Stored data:
——

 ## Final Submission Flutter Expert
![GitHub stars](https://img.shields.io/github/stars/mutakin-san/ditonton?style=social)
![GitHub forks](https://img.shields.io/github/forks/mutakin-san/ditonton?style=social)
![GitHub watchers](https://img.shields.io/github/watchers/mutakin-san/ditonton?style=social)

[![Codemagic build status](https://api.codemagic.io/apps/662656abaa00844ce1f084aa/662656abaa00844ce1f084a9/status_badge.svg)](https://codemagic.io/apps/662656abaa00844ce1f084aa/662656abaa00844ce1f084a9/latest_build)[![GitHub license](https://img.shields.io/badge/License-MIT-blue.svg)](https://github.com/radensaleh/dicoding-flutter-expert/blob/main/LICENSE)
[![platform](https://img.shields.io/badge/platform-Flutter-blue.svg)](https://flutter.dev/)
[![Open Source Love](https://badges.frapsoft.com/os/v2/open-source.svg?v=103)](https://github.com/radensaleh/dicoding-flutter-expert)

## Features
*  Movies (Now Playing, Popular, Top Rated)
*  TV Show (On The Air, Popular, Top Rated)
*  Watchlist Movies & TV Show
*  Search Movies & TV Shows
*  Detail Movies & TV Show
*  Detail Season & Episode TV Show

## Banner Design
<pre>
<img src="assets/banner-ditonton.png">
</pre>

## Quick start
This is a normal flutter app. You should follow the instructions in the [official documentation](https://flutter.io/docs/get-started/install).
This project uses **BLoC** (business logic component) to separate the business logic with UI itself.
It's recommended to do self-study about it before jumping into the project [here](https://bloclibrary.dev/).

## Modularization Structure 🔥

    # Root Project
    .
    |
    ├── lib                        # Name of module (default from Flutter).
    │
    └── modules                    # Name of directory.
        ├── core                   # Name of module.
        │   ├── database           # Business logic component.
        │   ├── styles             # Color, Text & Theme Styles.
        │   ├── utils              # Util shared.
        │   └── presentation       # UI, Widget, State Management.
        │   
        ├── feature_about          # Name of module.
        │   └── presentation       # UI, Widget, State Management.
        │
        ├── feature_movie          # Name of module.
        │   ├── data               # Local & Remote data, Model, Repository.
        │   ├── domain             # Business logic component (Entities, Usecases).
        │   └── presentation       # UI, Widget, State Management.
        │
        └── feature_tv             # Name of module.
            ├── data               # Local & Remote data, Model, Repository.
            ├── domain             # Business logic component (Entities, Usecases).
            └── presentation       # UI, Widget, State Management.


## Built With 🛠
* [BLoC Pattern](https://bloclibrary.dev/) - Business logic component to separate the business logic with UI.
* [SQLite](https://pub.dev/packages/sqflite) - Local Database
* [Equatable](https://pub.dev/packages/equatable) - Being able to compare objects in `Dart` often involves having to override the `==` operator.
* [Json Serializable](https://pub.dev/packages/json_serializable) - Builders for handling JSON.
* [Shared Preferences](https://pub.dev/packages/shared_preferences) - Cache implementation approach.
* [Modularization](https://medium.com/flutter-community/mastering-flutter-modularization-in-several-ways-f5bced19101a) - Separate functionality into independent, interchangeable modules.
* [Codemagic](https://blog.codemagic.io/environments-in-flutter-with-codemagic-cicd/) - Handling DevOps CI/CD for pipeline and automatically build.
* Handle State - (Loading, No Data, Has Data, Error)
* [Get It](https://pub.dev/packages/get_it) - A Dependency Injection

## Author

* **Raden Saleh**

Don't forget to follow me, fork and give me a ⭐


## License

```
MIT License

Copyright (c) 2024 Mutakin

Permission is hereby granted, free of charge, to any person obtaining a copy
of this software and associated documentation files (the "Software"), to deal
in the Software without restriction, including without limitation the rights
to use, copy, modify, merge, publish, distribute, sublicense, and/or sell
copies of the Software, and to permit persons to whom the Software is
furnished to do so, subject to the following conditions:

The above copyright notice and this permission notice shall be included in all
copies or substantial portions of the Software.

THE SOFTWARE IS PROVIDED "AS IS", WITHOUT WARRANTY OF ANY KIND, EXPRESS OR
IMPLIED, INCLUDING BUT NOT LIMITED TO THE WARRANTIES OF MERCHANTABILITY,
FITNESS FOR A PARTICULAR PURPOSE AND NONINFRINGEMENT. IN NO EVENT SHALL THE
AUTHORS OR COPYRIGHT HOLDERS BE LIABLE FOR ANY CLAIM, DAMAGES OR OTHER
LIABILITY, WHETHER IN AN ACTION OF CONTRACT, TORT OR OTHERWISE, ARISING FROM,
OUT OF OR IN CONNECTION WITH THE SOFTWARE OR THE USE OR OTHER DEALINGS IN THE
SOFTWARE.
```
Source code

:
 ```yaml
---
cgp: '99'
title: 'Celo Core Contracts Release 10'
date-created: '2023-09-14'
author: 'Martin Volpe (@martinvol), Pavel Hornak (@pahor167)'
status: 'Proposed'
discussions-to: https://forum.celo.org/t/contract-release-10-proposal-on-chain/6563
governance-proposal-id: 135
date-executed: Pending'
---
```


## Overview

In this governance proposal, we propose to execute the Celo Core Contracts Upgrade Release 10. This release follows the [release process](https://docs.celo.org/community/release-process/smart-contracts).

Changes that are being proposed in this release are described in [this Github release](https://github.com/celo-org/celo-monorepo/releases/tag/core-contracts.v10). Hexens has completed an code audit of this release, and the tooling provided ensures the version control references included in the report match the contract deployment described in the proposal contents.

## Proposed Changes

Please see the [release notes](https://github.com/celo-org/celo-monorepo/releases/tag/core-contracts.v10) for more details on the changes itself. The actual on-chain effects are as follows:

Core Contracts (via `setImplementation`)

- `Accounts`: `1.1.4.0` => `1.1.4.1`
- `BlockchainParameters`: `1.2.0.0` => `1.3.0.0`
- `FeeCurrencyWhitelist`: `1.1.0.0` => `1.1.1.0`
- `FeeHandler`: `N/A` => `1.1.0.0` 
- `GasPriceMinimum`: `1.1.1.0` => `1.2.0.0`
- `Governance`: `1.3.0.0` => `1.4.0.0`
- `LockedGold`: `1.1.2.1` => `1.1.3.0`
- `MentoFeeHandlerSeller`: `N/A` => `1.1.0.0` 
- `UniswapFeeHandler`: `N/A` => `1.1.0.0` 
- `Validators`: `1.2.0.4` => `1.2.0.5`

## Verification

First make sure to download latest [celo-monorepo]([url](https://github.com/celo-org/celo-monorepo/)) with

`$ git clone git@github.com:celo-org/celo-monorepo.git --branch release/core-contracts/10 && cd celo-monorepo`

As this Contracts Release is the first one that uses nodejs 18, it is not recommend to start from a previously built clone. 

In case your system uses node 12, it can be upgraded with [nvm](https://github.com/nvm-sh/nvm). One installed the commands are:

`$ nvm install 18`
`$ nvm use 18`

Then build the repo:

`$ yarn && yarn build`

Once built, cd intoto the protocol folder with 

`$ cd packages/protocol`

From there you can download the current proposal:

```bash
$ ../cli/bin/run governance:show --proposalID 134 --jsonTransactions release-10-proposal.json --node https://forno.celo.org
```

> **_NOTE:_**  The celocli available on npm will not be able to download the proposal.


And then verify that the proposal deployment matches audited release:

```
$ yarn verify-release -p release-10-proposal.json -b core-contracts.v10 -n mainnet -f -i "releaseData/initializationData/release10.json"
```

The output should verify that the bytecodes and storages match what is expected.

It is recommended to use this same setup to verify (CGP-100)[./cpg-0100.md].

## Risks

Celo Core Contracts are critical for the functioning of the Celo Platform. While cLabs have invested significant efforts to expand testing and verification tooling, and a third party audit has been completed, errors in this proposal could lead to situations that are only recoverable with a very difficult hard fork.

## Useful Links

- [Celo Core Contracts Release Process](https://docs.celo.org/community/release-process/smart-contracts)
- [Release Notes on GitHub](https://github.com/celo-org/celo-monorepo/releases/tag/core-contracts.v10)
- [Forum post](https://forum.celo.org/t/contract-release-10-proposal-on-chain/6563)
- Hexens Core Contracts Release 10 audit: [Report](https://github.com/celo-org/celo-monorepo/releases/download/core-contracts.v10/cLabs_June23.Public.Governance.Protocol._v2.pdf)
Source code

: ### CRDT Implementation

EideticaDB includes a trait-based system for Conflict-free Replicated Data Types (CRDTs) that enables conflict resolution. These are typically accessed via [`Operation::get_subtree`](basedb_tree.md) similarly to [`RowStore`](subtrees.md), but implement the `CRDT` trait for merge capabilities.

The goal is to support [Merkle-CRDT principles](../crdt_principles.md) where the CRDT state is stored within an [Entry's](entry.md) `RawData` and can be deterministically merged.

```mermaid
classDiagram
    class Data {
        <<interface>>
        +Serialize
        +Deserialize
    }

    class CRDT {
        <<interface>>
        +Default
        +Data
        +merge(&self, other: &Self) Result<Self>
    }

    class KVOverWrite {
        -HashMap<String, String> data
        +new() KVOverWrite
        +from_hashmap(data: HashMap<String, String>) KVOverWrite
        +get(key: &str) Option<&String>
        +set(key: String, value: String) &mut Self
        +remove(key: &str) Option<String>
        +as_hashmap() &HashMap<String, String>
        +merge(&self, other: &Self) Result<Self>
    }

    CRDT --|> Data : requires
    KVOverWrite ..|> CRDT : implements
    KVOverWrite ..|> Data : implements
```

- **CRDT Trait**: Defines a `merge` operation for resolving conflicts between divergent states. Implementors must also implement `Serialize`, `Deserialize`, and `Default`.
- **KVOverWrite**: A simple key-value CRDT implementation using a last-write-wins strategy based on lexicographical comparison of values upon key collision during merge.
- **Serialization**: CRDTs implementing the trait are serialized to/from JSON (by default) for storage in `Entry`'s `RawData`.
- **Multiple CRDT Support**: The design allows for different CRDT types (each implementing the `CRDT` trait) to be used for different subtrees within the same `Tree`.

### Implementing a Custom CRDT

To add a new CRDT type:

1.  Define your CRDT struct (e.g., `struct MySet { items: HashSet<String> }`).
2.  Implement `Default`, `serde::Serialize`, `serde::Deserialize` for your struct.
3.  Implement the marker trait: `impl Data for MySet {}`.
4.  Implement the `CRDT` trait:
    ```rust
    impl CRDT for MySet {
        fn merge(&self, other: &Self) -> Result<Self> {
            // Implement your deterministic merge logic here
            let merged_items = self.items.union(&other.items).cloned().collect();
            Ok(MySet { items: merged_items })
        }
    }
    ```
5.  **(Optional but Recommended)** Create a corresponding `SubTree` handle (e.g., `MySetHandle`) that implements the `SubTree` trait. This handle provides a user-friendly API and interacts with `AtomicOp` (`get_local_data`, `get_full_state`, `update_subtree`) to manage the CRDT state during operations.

——

Task item:
Wherever the string "radensaleh" appears in the records above, copy the line it sits in.

Answer section:
[![Codemagic build status](https://api.codemagic.io/apps/662656abaa00844ce1f084aa/662656abaa00844ce1f084a9/status_badge.svg)](https://codemagic.io/apps/662656abaa00844ce1f084aa/662656abaa00844ce1f084a9/latest_build)[![GitHub license](https://img.shields.io/badge/License-MIT-blue.svg)](https://github.com/radensaleh/dicoding-flutter-expert/blob/main/LICENSE)
[![Open Source Love](https://badges.frapsoft.com/os/v2/open-source.svg?v=103)](https://github.com/radensaleh/dicoding-flutter-expert)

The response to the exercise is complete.